Comment le Maroc compte tirer les dividendes d’une intervention en Libye
Par Karim B. – Rabat, qui vante la «consolidation de [ses] acquis sur la question du Sahara [Occidental] en 2019», cherche à tirer les dividendes d’une fort probable intervention militaire turque en Libye. C’est ce qu’on décèle dans les commentaires de la presse et les propos de responsables politiques marocains.
En effet, le Maroc voit dans les derniers développements en cours en Libye une aubaine pour se repositionner sur l’échiquier régional, en voulant profiter de la crise libyenne pour se rapprocher des pays du Golfe et de l’Egypte et consumer des accords de Skhirat. Cette nouvelle approche de Rabat intervient à un moment où l’avènement d’Abdelmadjid Tebboune au pouvoir en Algérie met fin aux espoirs du Makhzen de faire faire à son voisin de l’Est un virage à 180° dans les dossiers épineux du Sahara Occidental et des frontières fermées côté algérien.
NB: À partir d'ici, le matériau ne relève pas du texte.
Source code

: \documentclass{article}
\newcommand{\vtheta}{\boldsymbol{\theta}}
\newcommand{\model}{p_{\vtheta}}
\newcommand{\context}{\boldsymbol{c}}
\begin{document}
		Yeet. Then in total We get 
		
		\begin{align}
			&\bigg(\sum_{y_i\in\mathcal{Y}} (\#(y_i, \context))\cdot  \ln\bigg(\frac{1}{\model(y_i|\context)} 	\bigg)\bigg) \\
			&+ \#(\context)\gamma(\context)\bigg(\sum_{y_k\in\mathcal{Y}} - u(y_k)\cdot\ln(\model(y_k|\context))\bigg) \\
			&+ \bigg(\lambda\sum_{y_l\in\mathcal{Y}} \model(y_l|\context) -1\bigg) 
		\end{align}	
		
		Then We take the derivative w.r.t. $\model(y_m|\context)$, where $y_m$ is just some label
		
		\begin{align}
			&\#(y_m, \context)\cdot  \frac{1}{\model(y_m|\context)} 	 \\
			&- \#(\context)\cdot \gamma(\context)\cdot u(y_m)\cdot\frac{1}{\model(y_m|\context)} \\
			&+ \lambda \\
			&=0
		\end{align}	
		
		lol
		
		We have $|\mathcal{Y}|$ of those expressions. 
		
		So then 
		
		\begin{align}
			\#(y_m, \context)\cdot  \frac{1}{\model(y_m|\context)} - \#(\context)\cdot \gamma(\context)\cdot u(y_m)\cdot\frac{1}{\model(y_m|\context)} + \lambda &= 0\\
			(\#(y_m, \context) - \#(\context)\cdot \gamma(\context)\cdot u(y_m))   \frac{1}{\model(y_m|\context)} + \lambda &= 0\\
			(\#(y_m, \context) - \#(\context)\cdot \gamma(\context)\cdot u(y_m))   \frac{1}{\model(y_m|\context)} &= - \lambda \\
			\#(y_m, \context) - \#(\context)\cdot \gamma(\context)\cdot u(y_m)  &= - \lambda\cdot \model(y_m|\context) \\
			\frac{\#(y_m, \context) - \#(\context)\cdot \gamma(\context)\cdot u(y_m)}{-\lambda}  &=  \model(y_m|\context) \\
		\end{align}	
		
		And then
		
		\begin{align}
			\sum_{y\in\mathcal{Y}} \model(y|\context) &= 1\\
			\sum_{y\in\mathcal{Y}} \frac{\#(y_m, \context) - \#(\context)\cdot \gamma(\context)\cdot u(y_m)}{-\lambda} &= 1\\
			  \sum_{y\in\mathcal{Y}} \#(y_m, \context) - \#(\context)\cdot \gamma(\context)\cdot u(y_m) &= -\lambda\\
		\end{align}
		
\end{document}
Abdelmadjid Tebboune essuie de virulentes attaques de la part des Marocains qui lui reprochent d’avoir exigé une disculpation de l’Algérie, accusée à tort par Hassan II d’être derrière les attentats de Marrakech en 1994, en constatant que «le Président algérien n’est pas près d’ouvrir les frontières avec le Maroc» et en allant jusqu’à déterrer le dossier des Marocains expulsés d’Algérie, un épisode qualifié d’«affreuse tragédie pour laquelle Abdelmadjid Tebboune doit s’excuser».
Mais le Makhzen ne perd pas de temps. Dès que Mohammed VI a compris que ses appels du pied étaient vains, il s’est empressé de réviser sa position, en remettant en cause les accords inter-libyens conclus au Maroc même et en plantant un poignard dans le dos du désormais ex-associé turc. Le Maroc, contrairement à l’Algérie, ne s’astreint pas à une doctrine qui l’empêche de s’ingérer dans les affaires intérieures de pays tiers. Il l’a démontré dans les agressions contre l’Irak et, plus récemment, contre le Yémen meurtri. Il ne s’accommoderait donc d’aucun scrupule pour prendre part à une guerre qui s’annonce aux côtés de ceux dont il jugera qu’il en tirera profit.
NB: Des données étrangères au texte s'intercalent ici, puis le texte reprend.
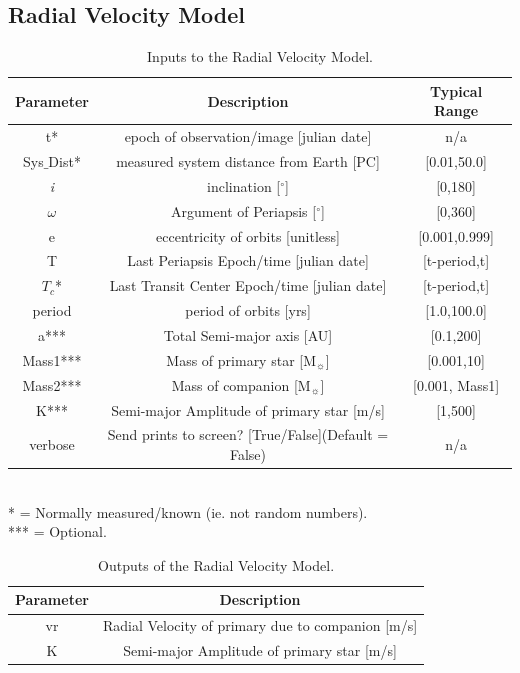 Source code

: \documentclass[12pt,preprint]{aastex}
\begin{document}
\subsection{Radial Velocity Model}
\begin{table}[h]
\centering
\caption{ Inputs to the Radial Velocity Model.}
\begin{tabular}{c c c}
\hline\hline
Parameter & Description & Typical Range \\
\hline
t* & epoch of observation/image [julian date] & n/a\\
Sys$\_$Dist* & measured system distance from Earth [PC] &  [0.01,50.0]\\
{\it i} & inclination [$^{\circ}$] & [0,180]\\
$\omega$ & Argument of Periapsis [$^{\circ}$] & [0,360]\\
e & eccentricity of orbits [unitless] & [0.001,0.999]\\
T & Last Periapsis Epoch/time [julian date] & [t-period,t]\\
$T_c$* & Last Transit Center Epoch/time [julian date] & [t-period,t]\\
period & period of orbits [yrs] & [1.0,100.0]\\
a*** & Total Semi-major axis [AU]  & [0.1,200] \\
Mass1*** & Mass of primary star [M$_{\sun}$] & [0.001,10] \\
Mass2*** & Mass of companion [M$_{\sun}$] & [0.001, Mass1] \\
K*** & Semi-major Amplitude of primary star [m/s]& [1,500]\\
verbose & Send prints to screen? [True/False](Default = False) & n/a\\
\hline
\end{tabular}
\\
  * = Normally measured/known (ie. not random numbers).\\
 *** = Optional.
\end{table}


\begin{table}[h]
\centering
\caption{ Outputs of the Radial Velocity Model.}
\begin{tabular}{c c}
\hline\hline
Parameter & Description \\
\hline
vr & Radial Velocity of primary due to companion [m/s] \\
K & Semi-major Amplitude of primary star [m/s]\\
\hline
\end{tabular}
\end{table}
\end{document}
Rabat explique son revirement par le fait que les accords de Skhirat, opposés à toute ingérence étrangère, devraient être battus en brèche «avec l’imminence de l’intervention militaire turque en Libye» qui «serait à même d’accélérer le processus de réconciliation du Maroc avec l’Arabie Saoudite et les Emirats arabes unis, les grands bailleurs de fonds de l’armée de Haftar, ainsi que l’Egypte d’Al-Sissi» car, s’agissant de ce dernier pays, «Rabat a grandement besoin du soutien du Caire au sein de l’Union africaine».
Selon les médias marocains, «Rabat a déjà envoyé un signal en direction de Riyad, Abou Dhabi et Le Caire, en déclinant l’invitation au mini-sommet islamique organisé la semaine dernière à Kuala Lumpur, sous l’égide de la Turquie et de la Malaisie et avec la participation de l’Iran et du Qatar».